Torniamo agli aspetti gestionali del ristorante, le pesa non doversi occupare solo della cucina?
“Rifarei mille volte il mestiere di cuoco ed è ovvio che il sogno di ogni chef è quello di avere un proprio locale, ma obiettivamente quello del ristoratore è una professione sempre più difficile. E finito il tempo del “ristorante poesia”, oramai serve una preparazione manageriale di alto livello che spazia dalla gestione degli acquisti a quella del personale, dal marketing all’amministrazione. A La Locanda di Piero siamo fortunatamente riusciti a creare uno staff di persone che ci danno un grande supporto nella gestione del locale, ma mi rendo conto che uno dei problemi più importanti per le aziende della ristorazione è il reperimento di personale qualificato”.
Anche perché oggi la formazione che viene dalle scuole non sempre è all’altezza.
“Mancano spesso le competenze pratiche e alla fine questi ragazzi si fanno le ossa in azienda”.
Pensa che l’Università del Gusto, recentemente creata da Confcommercio Vicenza, possa essere una risposta a questa esigenza?
“E il mio auspicio e guardo a questa nuovo proposta formativa con molto interesse. Credo che se si riuscirà a garantire una docenza di alto livello e corsi orientati alle specifiche richieste delle nostre imprese sarà un contributo positivo per tutti, a cominciare da noi cuochi e ristoratori che dobbiamo, se vogliamo progredire, rinnovarci costantemente, studiare continuamente”.
A proposito di innovazione, come vede lei la potenzialità di Internet sul fronte della promozione dei ristoranti?
“Come un treno che, se non ci diamo una mossa noi ristoratori anche in prima persona, rischiamo di perdere. Personalmente cerco di dedicarci più tempo possibile, ma in verità mi rendo conto che è sempre troppo poco rispetto alle enormi potenzialità del mezzo, in particolare dei social network”.


Da Vicenza a San Francisco passando per Imola. E poi la Stella.
Renato Rizzardi, la gavetta e il successo
Renato Rizzardi, classe 1961, ha alle spalle una “gavetta” di tutto rispetto, costellata di premi e riconoscimenti.
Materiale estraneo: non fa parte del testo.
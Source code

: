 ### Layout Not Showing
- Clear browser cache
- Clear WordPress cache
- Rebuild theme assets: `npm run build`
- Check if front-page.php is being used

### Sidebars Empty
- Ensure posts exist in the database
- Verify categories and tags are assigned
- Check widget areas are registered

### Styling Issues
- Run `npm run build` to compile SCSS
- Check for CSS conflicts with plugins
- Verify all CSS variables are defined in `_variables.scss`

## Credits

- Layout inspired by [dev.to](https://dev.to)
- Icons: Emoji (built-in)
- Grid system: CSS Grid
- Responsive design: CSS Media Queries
Nel 1982 inizia a lavorare al ristorante San Domenico di Imola dove riceve le basi della sua preparazione (è infatti diplomato geometra). Nel 1984 il grande salto: viene assunto al ristorante Donatello di San Francisco in qualità di chef consulente diventando, nel giro di un anno Executive chef e nel 1985, Master Chef of California. Il suo sogno però è aprire un ristorante tutto suo e così torna in Italia lavorando prima all’Antico Brolo di Padova e poi, il primo gennaio 1992, acquistando La Locanda di Piero a Montecchio Precalcino. Nel 1994 diventa socio del ristorante Sergio Olivetti, che si prende cura del servizio in sala e della cantina.
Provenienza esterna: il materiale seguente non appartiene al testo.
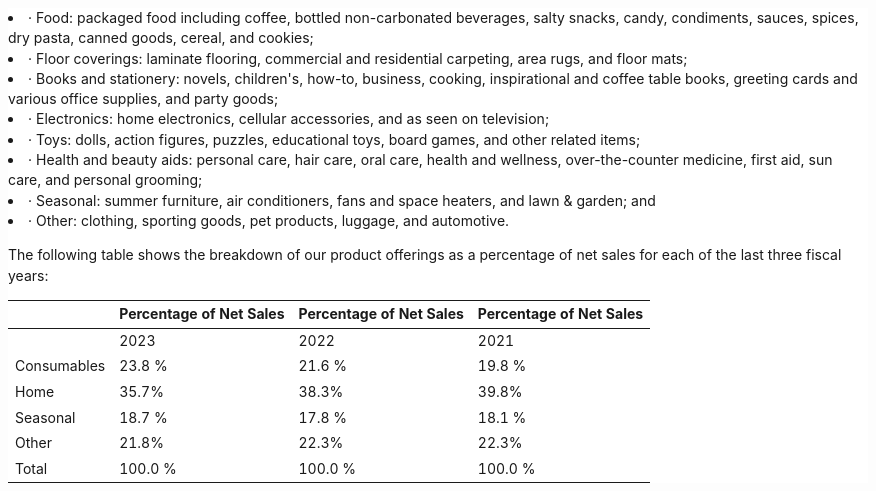 <li>· Food: packaged food including coffee, bottled non-carbonated beverages, salty snacks, candy, condiments, sauces, spices, dry pasta, canned goods, cereal, and cookies;</li>
<li>· Floor coverings: laminate flooring, commercial and residential carpeting, area rugs, and floor mats;</li>
<li>· Books and stationery: novels, children's, how-to, business, cooking, inspirational and coffee table books, greeting cards and various office supplies, and party goods;</li>
<li>· Electronics: home electronics, cellular accessories, and as seen on television;</li>
<li>· Toys: dolls, action figures, puzzles, educational toys, board games, and other related items;</li>
<li>· Health and beauty aids: personal care, hair care, oral care, health and wellness, over-the-counter medicine, first aid, sun care, and personal grooming;</li>
<li>· Seasonal: summer furniture, air conditioners, fans and space heaters, and lawn &amp; garden; and</li>
<li>· Other: clothing, sporting goods, pet products, luggage, and automotive.</li>
</ul>
<p>The following table shows the breakdown of our product offerings as a percentage of net sales for each of the last three fiscal years:</p>
<table>
<thead>
<tr>
<th></th>
<th>Percentage of Net Sales</th>
<th>Percentage of Net Sales</th>
<th>Percentage of Net Sales</th>
</tr>
</thead>
<tbody>
<tr>
<td></td>
<td>2023</td>
<td>2022</td>
<td>2021</td>
</tr>
<tr>
<td>Consumables</td>
<td>23.8 %</td>
<td>21.6 %</td>
<td>19.8 %</td>
</tr>
<tr>
<td>Home</td>
<td>35.7%</td>
<td>38.3%</td>
<td>39.8%</td>
</tr>
<tr>
<td>Seasonal</td>
<td>18.7 %</td>
<td>17.8 %</td>
<td>18.1 %</td>
</tr>
<tr>
<td>Other</td>
<td>21.8%</td>
<td>22.3%</td>
<td>22.3%</td>
</tr>
<tr>
<td>Total</td>
<td>100.0 %</td>
<td>100.0 %</td>
<td>100.0 %</td>
</tr>
</tbody>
Dal 1985 per La Locanda di Piero inizia una scalata di successi: prima entra a far parte dei Jeunes Restaurateurs d’Europa; quindi, nel 1998, arriva la prima Stella Michelin.
Un cammino prestigioso, dunque, per la cucina di Renato Rizzardi, felice connubio tra creatività, tradizione locale e stagionalità dei prodotti, con un tocco di classe anche nelle presentazioni. Perchè qui nulla viene lasciato al caso.